MONDAY, Sept. 26, 2022 (HealthDay News) — Long time in bed (TIB) and early sleep timing are associated with an increased risk for dementia, according to a study published online Sept. 21 in the Journal of the American Geriatrics Society.
Rui Liu, M.D., from Shandong University in Jinan, China, and colleagues examined associations of sleep timing and TIB with dementia and cognitive decline in older adults. The analysis included 1,982 participants aged 60 years and older with a mean follow-up of 3.7 years.
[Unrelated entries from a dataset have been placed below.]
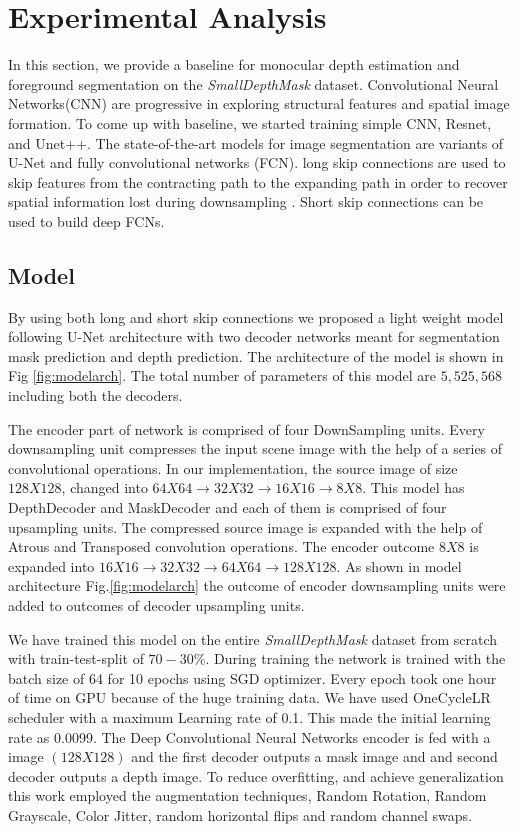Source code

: \documentclass[review]{cvpr}
\begin{document}
\section{Experimental Analysis}
In this section, we provide a baseline for monocular depth estimation and foreground segmentation on the \textit{SmallDepthMask} dataset.
Convolutional Neural Networks(CNN) are progressive in exploring structural features and spatial image formation. 
To come up with baseline, we started  training simple CNN, Resnet, and Unet++. 
The state-of-the-art models for image segmentation are variants of U-Net and fully convolutional networks (FCN)\cite{drozdzal2016importance}. 
long skip connections are used to skip features from the contracting path to the expanding path in order to recover 
spatial information lost during downsampling \cite{zhou2019unet++}. Short skip connections can be used to build deep FCNs. 

\subsection{Model}
By using both long and short skip connections we proposed a light weight model following U-Net architecture with two decoder 
networks meant for segmentation mask prediction and depth prediction. The architecture of the model is shown in Fig \ref{fig:modelarch}. 
The total number of parameters of this model are $5,525,568$ including both the decoders. 

The encoder part of network is comprised of four DownSampling units. Every downsampling unit compresses the input scene image with the help of a series of convolutional operations. In our implementation, the source image of size $128 X 128$, changed into $64X64 \rightarrow 32X32 \rightarrow  16X16 \rightarrow 8X8$. This model has DepthDecoder and MaskDecoder and each of them is comprised of four upsampling units. The compressed source image is expanded with the help of Atrous and Transposed convolution operations. The encoder outcome $8 X 8$ is expanded into $16X16 \rightarrow 32X32 \rightarrow 64X64 \rightarrow 128X128$. As shown in model architecture Fig.\ref{fig:modelarch} the outcome of encoder downsampling units were added to outcomes of decoder upsampling units.

We have trained this model on the entire \textit{SmallDepthMask} dataset from scratch with train-test-split of $70-30\%$. 
During training the network is trained with the batch size of 64 for 10 epochs using SGD optimizer\cite{bottou2010large}. Every epoch took one hour of time on GPU because of the huge training data.
We have used OneCycleLR scheduler \cite{smith2018disciplined} with a maximum Learning rate of 0.1. 
This made the initial learning rate as 0.0099.
The Deep Convolutional Neural Networks encoder is fed with a image $(128 X 128)$ and the first decoder outputs a mask 
image and and second decoder outputs a depth image. To reduce overfitting\cite{perez2017effectiveness}, and achieve generalization
this work employed the augmentation techniques, Random Rotation, Random Grayscale, Color Jitter, random horizontal flips and random channel swaps. 
\end{document}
The researchers found a J-shaped association of sleep duration, TIB, and rise time with dementia risk. There was a reverse J-shaped association with mid-sleep time. There was a higher risk for incident dementia for baseline sleep duration of more than eight hours versus seven to eight hours (adjusted hazard ratio [aHR], 1.69), for bedtime before 9 p.m. versus 10 p.m. or later (aHR, 2.17), and for mid-sleep time before 1 a.m. versus 1 to 1:30 a.m. (aHR, 2.00). There was a significant association seen between early bedtime and mid-sleep time with incident Alzheimer disease (HR range, 2.25 to 2.51). Baseline long TIB, early bedtime and mid-sleep time, early and late rise time, prolonged TIB, and advanced bedtime and mid-sleep time from baseline to follow-up were associated with a greater decline in the Mini-Mental State Examination score among individuals free of dementia at follow-up, particularly among men or participants who were aged 60 to 74 years.
“This suggests that cognitive function should be monitored in older adults who report prolonged time in bed and advanced sleep timing, especially in older individuals aged 60 to 74 years and men,” the authors write.